*** Opening Entries shown ***
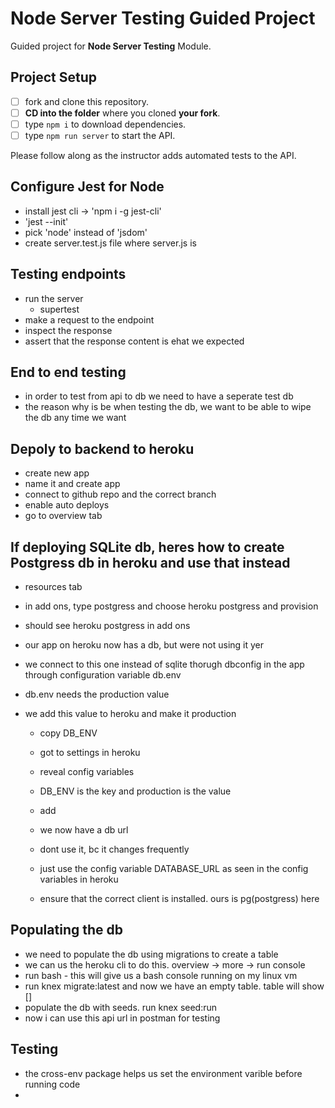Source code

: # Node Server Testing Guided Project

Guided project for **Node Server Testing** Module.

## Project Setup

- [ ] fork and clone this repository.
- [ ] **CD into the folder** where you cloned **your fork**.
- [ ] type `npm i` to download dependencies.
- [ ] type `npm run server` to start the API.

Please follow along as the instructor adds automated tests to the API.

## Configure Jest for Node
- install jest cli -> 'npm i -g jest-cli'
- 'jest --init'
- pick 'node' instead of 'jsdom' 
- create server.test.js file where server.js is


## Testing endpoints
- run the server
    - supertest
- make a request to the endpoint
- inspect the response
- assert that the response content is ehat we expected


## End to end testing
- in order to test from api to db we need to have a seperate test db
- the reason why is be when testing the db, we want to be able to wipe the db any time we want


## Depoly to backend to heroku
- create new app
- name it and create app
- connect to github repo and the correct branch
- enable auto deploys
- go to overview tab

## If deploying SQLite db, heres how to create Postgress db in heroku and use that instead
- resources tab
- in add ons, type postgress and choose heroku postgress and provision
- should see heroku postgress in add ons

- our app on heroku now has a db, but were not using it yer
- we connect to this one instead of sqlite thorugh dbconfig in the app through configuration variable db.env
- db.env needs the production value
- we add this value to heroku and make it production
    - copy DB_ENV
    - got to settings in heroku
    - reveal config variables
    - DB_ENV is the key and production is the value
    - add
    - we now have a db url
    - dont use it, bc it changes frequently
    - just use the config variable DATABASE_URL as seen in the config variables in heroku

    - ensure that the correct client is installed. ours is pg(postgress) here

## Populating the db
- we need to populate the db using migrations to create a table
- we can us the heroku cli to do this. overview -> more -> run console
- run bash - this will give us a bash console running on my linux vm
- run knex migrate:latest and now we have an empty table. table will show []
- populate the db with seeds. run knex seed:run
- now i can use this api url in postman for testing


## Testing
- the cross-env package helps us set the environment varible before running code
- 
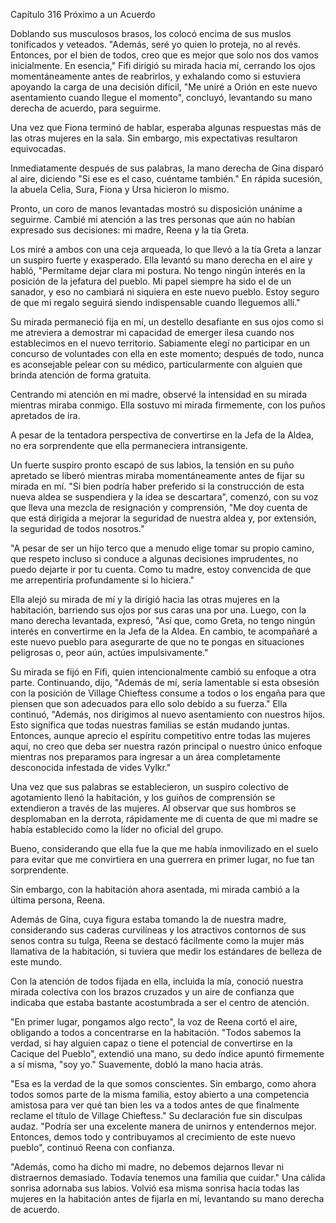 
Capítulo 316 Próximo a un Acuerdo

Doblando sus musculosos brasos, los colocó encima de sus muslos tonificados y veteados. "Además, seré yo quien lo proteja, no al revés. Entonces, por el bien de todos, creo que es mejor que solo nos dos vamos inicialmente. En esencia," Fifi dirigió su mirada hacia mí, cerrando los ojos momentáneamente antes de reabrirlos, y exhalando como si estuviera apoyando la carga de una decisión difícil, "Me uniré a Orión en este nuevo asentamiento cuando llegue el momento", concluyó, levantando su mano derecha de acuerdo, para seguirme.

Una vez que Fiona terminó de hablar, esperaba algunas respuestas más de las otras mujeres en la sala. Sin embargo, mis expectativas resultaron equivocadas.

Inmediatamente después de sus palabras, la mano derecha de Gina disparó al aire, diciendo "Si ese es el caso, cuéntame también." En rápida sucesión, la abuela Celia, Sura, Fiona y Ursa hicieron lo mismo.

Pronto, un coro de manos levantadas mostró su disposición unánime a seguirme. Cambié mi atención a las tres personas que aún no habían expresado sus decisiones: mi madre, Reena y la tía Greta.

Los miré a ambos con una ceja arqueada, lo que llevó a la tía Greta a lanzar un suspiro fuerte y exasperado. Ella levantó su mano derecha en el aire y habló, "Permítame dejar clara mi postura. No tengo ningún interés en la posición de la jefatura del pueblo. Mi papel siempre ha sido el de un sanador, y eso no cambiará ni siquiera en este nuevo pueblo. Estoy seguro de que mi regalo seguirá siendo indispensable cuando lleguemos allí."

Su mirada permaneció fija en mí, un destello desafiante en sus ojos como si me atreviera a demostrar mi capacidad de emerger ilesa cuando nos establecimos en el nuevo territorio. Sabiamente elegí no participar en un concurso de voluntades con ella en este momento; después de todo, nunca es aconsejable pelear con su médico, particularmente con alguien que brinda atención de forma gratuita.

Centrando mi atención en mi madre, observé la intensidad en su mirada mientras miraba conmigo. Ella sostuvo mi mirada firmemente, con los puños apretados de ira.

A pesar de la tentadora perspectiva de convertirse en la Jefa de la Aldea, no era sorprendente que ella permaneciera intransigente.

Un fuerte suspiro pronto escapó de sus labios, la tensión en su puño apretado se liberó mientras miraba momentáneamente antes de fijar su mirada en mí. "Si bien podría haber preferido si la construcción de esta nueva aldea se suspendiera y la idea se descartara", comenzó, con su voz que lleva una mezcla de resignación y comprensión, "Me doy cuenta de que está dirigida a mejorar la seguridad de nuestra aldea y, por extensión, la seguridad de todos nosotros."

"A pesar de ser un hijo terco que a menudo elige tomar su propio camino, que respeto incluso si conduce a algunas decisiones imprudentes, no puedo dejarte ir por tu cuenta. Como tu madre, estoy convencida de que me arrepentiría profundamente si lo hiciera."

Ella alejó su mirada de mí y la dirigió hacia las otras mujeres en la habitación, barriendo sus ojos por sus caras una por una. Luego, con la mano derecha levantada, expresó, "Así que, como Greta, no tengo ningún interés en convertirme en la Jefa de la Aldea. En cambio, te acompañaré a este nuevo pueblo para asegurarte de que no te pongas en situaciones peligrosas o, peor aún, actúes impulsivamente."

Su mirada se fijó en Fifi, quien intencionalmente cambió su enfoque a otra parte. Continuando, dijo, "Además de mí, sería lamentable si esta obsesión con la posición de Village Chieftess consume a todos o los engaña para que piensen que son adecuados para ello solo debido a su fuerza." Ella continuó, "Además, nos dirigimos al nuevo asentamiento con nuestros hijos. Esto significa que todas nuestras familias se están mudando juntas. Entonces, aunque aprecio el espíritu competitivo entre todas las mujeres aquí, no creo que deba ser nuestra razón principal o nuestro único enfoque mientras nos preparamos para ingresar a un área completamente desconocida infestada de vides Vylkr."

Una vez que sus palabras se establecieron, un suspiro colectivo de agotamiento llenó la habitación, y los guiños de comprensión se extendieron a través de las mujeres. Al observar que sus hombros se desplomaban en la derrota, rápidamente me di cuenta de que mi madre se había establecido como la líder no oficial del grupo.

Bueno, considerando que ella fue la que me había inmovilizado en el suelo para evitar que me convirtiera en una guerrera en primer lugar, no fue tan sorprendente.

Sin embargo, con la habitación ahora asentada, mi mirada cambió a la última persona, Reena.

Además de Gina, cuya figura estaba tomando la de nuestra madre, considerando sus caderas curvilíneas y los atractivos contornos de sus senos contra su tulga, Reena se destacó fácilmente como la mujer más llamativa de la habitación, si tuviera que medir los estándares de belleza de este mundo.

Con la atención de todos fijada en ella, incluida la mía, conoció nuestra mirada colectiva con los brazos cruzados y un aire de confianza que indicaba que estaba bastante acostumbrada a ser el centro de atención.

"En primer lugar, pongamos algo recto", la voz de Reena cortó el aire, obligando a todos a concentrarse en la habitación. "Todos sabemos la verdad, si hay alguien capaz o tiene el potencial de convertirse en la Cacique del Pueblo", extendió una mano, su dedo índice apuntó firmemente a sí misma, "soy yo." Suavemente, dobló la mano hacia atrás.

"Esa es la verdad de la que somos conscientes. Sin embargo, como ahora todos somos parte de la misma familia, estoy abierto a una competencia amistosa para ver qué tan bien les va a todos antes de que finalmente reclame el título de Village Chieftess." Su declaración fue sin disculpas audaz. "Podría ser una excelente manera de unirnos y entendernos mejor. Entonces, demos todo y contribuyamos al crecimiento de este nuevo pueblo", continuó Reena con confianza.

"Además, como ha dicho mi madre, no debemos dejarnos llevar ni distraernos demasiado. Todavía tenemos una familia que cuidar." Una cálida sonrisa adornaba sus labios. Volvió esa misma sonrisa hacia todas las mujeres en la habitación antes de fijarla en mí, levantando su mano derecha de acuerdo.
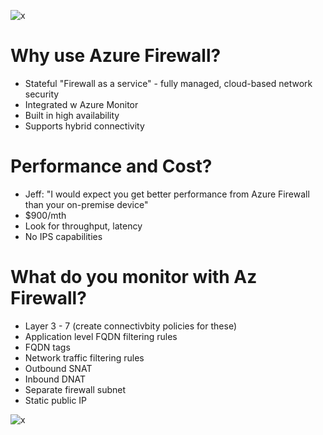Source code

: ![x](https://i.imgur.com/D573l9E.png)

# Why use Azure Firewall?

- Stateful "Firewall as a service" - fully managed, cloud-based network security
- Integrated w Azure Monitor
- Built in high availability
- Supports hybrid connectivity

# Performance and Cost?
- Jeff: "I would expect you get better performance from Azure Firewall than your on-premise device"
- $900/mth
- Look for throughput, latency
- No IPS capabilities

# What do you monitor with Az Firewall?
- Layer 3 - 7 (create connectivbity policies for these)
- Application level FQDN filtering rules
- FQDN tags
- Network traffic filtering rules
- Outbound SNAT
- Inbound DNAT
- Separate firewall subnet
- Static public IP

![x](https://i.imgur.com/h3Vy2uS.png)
*** Closing Entries shown ***
*Exercise directions*: In your answer, include only the lines above starting at the line that holds "Bueno, considerando que" and ending at the line that holds "Reena con confianza.", copied exactly.

*Task answer*:
Bueno, considerando que ella fue la que me había inmovilizado en el suelo para evitar que me convirtiera en una guerrera en primer lugar, no fue tan sorprendente.

Sin embargo, con la habitación ahora asentada, mi mirada cambió a la última persona, Reena.

Además de Gina, cuya figura estaba tomando la de nuestra madre, considerando sus caderas curvilíneas y los atractivos contornos de sus senos contra su tulga, Reena se destacó fácilmente como la mujer más llamativa de la habitación, si tuviera que medir los estándares de belleza de este mundo.

Con la atención de todos fijada en ella, incluida la mía, conoció nuestra mirada colectiva con los brazos cruzados y un aire de confianza que indicaba que estaba bastante acostumbrada a ser el centro de atención.

"En primer lugar, pongamos algo recto", la voz de Reena cortó el aire, obligando a todos a concentrarse en la habitación. "Todos sabemos la verdad, si hay alguien capaz o tiene el potencial de convertirse en la Cacique del Pueblo", extendió una mano, su dedo índice apuntó firmemente a sí misma, "soy yo." Suavemente, dobló la mano hacia atrás.

"Esa es la verdad de la que somos conscientes. Sin embargo, como ahora todos somos parte de la misma familia, estoy abierto a una competencia amistosa para ver qué tan bien les va a todos antes de que finalmente reclame el título de Village Chieftess." Su declaración fue sin disculpas audaz. "Podría ser una excelente manera de unirnos y entendernos mejor. Entonces, demos todo y contribuyamos al crecimiento de este nuevo pueblo", continuó Reena con confianza.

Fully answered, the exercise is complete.